LeetCode 3091 - Apply Operations to Make Sum of Array Greater Than or Equal to k

The problem gives us a single positive integer k. We start with an array containing exactly one element: We are allowed to perform two kinds of operations any number of times: 1. Increase the value of any existing element by 1 2.

LeetCode Problem 3091

Difficulty: 🟡 Medium
Topics: Math, Greedy, Enumeration

Solution

Problem Understanding

The problem gives us a single positive integer k. We start with an array containing exactly one element:

nums = [1]

We are allowed to perform two kinds of operations any number of times:

  1. Increase the value of any existing element by 1
  2. Duplicate any existing element and append the duplicate to the array

Our goal is to make the total sum of the array greater than or equal to k, while using the minimum possible number of operations.

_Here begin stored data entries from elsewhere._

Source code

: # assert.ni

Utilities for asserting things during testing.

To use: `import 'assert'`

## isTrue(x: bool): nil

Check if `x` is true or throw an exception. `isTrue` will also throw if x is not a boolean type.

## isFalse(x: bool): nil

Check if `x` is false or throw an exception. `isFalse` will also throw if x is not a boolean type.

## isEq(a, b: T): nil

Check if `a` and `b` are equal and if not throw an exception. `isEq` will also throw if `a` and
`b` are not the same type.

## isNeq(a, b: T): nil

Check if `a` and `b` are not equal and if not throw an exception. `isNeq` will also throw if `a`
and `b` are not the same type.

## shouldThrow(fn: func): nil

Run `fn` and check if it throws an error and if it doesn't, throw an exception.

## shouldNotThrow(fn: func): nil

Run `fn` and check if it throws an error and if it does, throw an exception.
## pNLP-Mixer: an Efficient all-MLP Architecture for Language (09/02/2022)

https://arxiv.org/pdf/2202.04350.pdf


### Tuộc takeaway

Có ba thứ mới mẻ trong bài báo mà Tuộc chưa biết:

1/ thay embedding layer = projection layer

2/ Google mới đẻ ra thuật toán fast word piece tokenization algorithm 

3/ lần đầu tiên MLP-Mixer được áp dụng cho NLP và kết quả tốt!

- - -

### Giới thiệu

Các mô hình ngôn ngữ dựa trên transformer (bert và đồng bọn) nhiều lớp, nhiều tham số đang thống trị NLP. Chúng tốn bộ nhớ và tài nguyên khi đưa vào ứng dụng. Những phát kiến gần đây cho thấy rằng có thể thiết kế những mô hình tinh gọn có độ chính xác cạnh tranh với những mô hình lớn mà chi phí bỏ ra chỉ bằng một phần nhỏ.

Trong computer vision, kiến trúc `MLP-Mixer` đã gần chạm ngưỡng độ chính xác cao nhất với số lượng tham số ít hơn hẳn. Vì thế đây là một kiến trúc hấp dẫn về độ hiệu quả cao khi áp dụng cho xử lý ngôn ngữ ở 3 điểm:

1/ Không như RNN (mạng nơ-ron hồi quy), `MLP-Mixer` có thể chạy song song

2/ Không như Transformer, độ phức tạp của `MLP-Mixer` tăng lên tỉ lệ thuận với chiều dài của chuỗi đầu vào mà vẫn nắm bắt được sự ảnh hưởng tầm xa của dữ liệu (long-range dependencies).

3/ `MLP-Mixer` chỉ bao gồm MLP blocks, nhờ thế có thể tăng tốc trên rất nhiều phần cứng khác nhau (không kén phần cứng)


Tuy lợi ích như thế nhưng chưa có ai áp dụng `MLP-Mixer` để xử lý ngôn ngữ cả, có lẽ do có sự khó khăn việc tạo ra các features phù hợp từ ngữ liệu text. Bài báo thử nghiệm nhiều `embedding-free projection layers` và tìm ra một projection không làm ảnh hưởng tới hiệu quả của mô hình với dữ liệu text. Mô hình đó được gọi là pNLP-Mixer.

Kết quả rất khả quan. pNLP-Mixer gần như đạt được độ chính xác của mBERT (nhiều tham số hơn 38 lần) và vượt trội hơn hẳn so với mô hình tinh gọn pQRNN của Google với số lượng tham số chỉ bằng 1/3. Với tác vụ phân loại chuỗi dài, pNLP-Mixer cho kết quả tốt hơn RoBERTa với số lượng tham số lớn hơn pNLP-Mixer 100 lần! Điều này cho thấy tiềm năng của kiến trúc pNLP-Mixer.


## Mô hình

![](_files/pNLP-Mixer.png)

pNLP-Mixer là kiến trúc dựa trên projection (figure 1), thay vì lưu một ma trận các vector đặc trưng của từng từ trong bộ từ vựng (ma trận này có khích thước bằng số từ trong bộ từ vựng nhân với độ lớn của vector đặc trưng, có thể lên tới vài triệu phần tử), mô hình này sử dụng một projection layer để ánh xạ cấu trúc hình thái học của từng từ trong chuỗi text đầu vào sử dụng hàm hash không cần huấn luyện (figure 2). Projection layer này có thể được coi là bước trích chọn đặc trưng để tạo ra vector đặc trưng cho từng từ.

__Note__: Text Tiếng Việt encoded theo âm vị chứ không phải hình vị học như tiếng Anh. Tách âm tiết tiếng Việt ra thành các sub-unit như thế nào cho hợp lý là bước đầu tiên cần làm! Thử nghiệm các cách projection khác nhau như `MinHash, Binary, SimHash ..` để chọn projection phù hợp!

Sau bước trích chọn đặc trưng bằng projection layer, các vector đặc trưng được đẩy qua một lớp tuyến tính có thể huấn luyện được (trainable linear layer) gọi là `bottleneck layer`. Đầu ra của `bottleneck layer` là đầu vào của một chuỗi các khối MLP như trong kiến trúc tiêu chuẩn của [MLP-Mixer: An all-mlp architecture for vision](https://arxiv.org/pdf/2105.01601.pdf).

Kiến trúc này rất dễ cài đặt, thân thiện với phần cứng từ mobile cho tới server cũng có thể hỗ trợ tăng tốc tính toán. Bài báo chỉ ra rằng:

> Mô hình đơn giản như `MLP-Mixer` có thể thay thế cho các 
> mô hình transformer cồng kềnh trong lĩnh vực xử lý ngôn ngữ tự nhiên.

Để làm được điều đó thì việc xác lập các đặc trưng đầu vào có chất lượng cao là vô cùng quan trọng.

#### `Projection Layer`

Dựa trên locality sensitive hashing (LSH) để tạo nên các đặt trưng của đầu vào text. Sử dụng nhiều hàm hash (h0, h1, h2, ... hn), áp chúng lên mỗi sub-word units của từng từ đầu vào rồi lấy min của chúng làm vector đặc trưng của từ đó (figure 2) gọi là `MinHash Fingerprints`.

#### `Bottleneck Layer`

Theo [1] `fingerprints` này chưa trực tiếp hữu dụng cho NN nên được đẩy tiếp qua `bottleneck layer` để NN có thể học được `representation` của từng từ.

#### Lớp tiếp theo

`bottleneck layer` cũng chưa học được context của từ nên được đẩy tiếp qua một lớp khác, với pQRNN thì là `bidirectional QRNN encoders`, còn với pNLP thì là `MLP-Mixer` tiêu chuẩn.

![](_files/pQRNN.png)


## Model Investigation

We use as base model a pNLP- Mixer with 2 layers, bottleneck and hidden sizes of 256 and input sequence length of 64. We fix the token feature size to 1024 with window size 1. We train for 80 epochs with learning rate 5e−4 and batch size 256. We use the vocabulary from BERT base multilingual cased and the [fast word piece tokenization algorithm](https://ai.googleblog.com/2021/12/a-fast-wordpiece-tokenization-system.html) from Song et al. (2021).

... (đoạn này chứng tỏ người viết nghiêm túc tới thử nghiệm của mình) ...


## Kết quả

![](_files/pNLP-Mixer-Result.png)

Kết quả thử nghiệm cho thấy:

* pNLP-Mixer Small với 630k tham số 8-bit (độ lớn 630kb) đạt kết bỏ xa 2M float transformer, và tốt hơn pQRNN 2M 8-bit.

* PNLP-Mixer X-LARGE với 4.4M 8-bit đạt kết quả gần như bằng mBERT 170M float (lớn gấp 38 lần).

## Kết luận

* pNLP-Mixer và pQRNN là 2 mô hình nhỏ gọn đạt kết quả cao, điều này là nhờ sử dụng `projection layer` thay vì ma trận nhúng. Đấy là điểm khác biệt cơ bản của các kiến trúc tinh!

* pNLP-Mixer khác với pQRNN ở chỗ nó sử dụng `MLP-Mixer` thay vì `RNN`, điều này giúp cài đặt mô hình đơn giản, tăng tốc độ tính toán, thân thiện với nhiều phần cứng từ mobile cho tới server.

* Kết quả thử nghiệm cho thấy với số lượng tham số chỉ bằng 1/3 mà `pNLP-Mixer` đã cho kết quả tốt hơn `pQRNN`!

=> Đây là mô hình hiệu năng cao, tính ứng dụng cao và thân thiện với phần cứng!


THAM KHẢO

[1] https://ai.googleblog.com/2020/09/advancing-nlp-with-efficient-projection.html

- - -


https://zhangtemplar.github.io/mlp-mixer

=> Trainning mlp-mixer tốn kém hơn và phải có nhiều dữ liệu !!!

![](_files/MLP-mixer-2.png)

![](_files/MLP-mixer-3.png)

The key detail is that duplication copies the current value of an element. This means increasing a number before duplicating it can be much more efficient than repeatedly increasing many small elements later.

For example, suppose we transform [1] into [4] using three increment operations. After that, every duplication adds another 4 to the sum in a single operation. This is much more efficient than duplicating smaller numbers.

The input consists of a single integer:

1 <= k <= 10^5

The constraint is small enough that we can try multiple candidate strategies through enumeration, but large enough that brute-force state simulation would become impractical.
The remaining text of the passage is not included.